Poor performance after clustering is enabled

I’ve been working on an openfire clustering solution for my employer. Our plan was to have a server in each one of our datacenters (4). The problem arises when I enable clustering (Hazelcast). The admin interface becomes slow and unresponsive, presence updates take minutes, and chat sessions also take multiple minutes to kick in. Users that just log in have to wait 3-7 minutes before their messages go through.

I’ve added the following to the hazelcast configuration, but it doesn’t seem to change anything.

80

40

The only thing in the logs of note are errors like this.

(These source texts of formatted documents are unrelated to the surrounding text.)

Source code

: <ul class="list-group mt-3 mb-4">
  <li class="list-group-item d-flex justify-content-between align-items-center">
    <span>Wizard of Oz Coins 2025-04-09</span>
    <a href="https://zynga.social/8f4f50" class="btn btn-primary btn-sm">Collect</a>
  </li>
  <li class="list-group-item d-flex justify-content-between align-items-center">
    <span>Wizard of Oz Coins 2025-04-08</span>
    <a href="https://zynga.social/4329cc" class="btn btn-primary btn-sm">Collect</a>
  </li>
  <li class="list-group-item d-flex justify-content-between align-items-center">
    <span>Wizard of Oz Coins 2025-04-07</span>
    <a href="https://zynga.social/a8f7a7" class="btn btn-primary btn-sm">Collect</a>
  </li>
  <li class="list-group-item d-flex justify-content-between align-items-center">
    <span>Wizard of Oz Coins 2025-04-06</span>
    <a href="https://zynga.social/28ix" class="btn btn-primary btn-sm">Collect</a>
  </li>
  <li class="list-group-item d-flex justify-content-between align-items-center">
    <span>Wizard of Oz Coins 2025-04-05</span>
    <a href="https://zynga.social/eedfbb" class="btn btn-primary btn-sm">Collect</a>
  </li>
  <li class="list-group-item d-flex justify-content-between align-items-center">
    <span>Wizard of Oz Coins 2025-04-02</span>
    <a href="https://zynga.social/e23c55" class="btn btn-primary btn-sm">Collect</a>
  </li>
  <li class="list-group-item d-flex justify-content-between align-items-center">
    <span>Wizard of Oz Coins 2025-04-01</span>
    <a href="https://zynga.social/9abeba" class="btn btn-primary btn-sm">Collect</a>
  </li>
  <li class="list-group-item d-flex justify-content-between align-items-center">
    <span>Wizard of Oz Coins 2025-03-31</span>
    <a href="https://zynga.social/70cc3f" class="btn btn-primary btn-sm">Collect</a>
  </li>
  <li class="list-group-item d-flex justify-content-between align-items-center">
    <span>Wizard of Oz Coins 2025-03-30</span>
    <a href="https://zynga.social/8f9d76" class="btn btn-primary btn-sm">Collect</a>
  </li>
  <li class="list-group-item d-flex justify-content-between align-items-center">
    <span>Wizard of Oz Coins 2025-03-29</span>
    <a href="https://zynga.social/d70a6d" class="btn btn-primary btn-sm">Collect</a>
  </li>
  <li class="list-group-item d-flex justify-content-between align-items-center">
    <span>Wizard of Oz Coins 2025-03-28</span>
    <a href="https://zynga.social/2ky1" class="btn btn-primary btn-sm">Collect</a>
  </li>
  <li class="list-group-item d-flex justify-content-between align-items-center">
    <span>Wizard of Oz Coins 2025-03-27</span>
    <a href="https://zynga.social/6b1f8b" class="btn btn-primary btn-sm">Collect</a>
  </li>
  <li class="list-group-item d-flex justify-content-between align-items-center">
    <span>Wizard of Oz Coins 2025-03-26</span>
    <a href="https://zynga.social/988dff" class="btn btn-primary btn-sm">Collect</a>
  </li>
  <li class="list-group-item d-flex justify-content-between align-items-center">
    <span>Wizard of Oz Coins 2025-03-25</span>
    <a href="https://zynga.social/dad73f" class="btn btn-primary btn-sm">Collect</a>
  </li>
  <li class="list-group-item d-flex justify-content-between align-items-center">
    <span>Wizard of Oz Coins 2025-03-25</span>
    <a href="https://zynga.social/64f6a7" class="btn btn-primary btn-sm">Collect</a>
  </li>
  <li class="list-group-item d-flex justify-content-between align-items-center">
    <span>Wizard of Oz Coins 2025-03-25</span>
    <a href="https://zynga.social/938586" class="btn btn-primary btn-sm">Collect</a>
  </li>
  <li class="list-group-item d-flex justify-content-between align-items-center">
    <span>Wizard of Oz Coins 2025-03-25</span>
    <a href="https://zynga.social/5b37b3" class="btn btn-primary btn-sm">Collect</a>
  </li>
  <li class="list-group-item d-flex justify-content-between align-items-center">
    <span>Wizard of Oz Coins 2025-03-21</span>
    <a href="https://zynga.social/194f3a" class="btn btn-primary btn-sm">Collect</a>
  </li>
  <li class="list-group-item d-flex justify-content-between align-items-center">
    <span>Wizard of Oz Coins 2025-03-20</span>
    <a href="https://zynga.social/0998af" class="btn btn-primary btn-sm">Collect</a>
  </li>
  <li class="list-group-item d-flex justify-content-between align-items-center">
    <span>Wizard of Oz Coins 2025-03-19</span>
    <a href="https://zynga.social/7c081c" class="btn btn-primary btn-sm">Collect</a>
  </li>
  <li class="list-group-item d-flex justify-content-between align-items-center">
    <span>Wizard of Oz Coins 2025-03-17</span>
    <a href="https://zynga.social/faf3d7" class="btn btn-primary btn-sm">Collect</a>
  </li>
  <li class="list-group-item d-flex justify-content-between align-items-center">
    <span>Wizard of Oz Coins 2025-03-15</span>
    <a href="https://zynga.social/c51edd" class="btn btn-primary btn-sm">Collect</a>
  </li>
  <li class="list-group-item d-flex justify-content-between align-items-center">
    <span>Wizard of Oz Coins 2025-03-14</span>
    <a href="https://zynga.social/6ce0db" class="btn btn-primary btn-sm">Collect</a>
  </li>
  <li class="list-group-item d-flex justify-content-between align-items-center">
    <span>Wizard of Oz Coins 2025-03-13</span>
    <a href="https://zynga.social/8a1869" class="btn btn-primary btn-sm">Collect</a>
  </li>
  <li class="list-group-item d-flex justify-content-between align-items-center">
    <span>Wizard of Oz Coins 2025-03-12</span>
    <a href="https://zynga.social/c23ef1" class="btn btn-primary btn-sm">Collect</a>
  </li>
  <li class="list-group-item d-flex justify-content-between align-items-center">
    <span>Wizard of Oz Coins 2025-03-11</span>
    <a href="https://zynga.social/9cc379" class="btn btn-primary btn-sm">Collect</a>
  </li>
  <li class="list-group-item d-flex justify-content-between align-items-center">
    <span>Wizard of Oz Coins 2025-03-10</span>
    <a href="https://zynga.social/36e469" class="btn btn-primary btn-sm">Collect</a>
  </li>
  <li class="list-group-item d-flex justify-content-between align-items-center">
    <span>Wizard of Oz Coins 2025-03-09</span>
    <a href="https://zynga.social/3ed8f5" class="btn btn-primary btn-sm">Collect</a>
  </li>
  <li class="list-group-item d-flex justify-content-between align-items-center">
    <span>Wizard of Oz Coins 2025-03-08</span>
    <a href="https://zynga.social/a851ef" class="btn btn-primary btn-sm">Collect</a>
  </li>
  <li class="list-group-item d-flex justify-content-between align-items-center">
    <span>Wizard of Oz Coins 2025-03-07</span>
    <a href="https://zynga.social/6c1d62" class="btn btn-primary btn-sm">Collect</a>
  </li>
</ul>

org.jivesoftware.openfire.handler.IQHandler - Internal server error

java.lang.IllegalArgumentException: IQ must be of type ‘set’ or ‘get’. Original IQ: <iq type=“result”

Any suggestions?

The Hazelcast clustering components are quite sensitive to network latency and perform best between nodes that are on the same LAN (or high-speed backbone). If you want to distribute your servers among multiple sites, your best bet will be to set up separate XMPP domains (or subdomains) and federate them via the S2S protocol. You can then use clustering within each site/domain to provide scaling and redundancy. I have done this with good results in multiple deployments.

If you really want to tune Hazelcast to work over a WAN you might be able to find some additional info in their (HZ) documentation, but several folks have reported that a single cluster does not perform well across multiple sites.

Hope that helps.